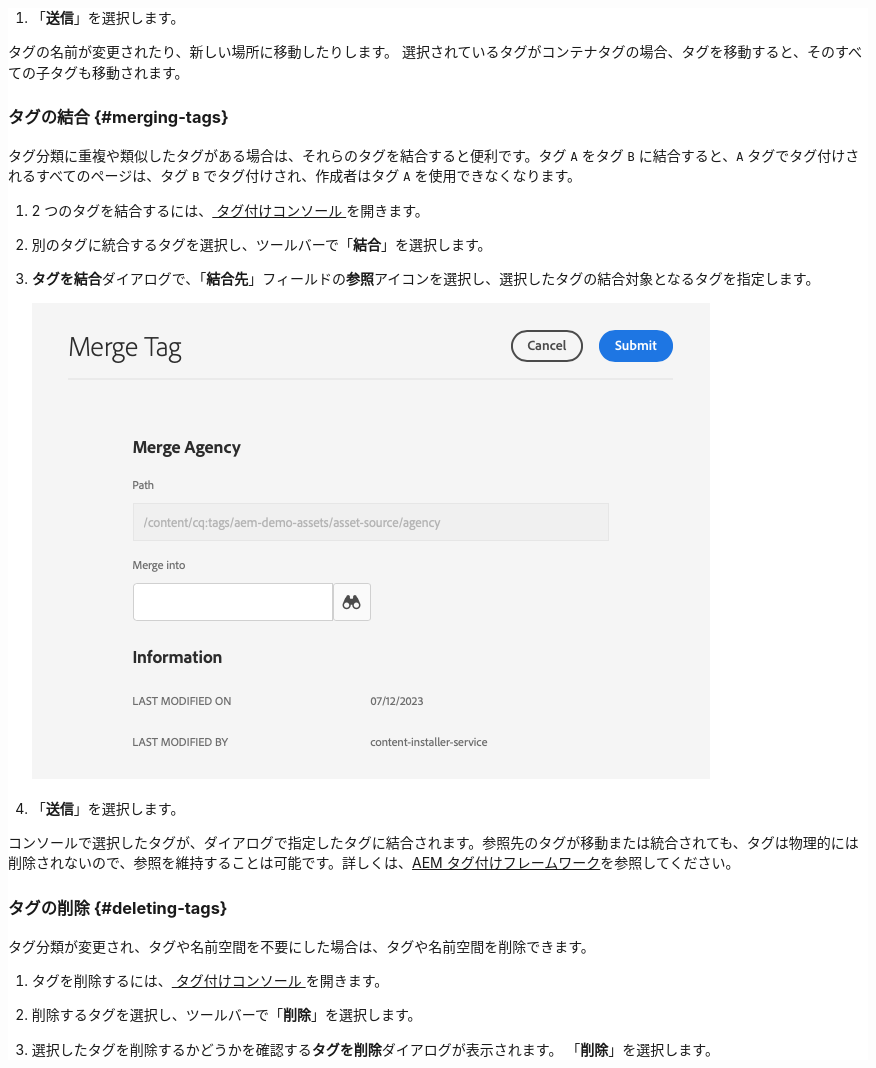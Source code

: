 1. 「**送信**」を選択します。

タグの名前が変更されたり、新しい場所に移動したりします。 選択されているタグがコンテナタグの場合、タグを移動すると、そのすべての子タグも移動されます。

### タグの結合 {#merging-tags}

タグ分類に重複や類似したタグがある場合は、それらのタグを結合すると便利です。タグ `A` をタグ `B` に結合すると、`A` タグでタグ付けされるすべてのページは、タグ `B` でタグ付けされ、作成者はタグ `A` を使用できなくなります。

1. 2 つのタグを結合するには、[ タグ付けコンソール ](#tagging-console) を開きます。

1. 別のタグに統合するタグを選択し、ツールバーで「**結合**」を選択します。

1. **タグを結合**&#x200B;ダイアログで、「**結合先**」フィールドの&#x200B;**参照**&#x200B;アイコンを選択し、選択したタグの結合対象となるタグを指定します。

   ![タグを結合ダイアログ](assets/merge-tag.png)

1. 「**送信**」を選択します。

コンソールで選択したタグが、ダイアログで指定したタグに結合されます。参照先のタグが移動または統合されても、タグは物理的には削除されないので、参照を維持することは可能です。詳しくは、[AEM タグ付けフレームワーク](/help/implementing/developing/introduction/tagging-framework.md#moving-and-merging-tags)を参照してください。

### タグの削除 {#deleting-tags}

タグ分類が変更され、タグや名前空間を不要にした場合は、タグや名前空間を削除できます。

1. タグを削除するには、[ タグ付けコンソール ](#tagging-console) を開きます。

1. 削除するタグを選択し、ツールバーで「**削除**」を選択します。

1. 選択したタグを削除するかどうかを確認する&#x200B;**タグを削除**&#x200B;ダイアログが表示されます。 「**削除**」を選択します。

__TASK OBJECTIVE__. All of the data above needs to be retyped exactly, with the pictures removed.

__ANSWER TO THIS TASK__.
Source code

: 1. 「**送信**」を選択します。

タグの名前が変更されたり、新しい場所に移動したりします。 選択されているタグがコンテナタグの場合、タグを移動すると、そのすべての子タグも移動されます。

### タグの結合 {#merging-tags}

タグ分類に重複や類似したタグがある場合は、それらのタグを結合すると便利です。タグ `A` をタグ `B` に結合すると、`A` タグでタグ付けされるすべてのページは、タグ `B` でタグ付けされ、作成者はタグ `A` を使用できなくなります。

1. 2 つのタグを結合するには、[ タグ付けコンソール ](#tagging-console) を開きます。

1. 別のタグに統合するタグを選択し、ツールバーで「**結合**」を選択します。

1. **タグを結合**&#x200B;ダイアログで、「**結合先**」フィールドの&#x200B;**参照**&#x200B;アイコンを選択し、選択したタグの結合対象となるタグを指定します。

   ![タグを結合ダイアログ](assets/merge-tag.png)

1. 「**送信**」を選択します。

コンソールで選択したタグが、ダイアログで指定したタグに結合されます。参照先のタグが移動または統合されても、タグは物理的には削除されないので、参照を維持することは可能です。詳しくは、[AEM タグ付けフレームワーク](/help/implementing/developing/introduction/tagging-framework.md#moving-and-merging-tags)を参照してください。

### タグの削除 {#deleting-tags}

タグ分類が変更され、タグや名前空間を不要にした場合は、タグや名前空間を削除できます。

1. タグを削除するには、[ タグ付けコンソール ](#tagging-console) を開きます。

1. 削除するタグを選択し、ツールバーで「**削除**」を選択します。

1. 選択したタグを削除するかどうかを確認する&#x200B;**タグを削除**&#x200B;ダイアログが表示されます。 「**削除**」を選択します。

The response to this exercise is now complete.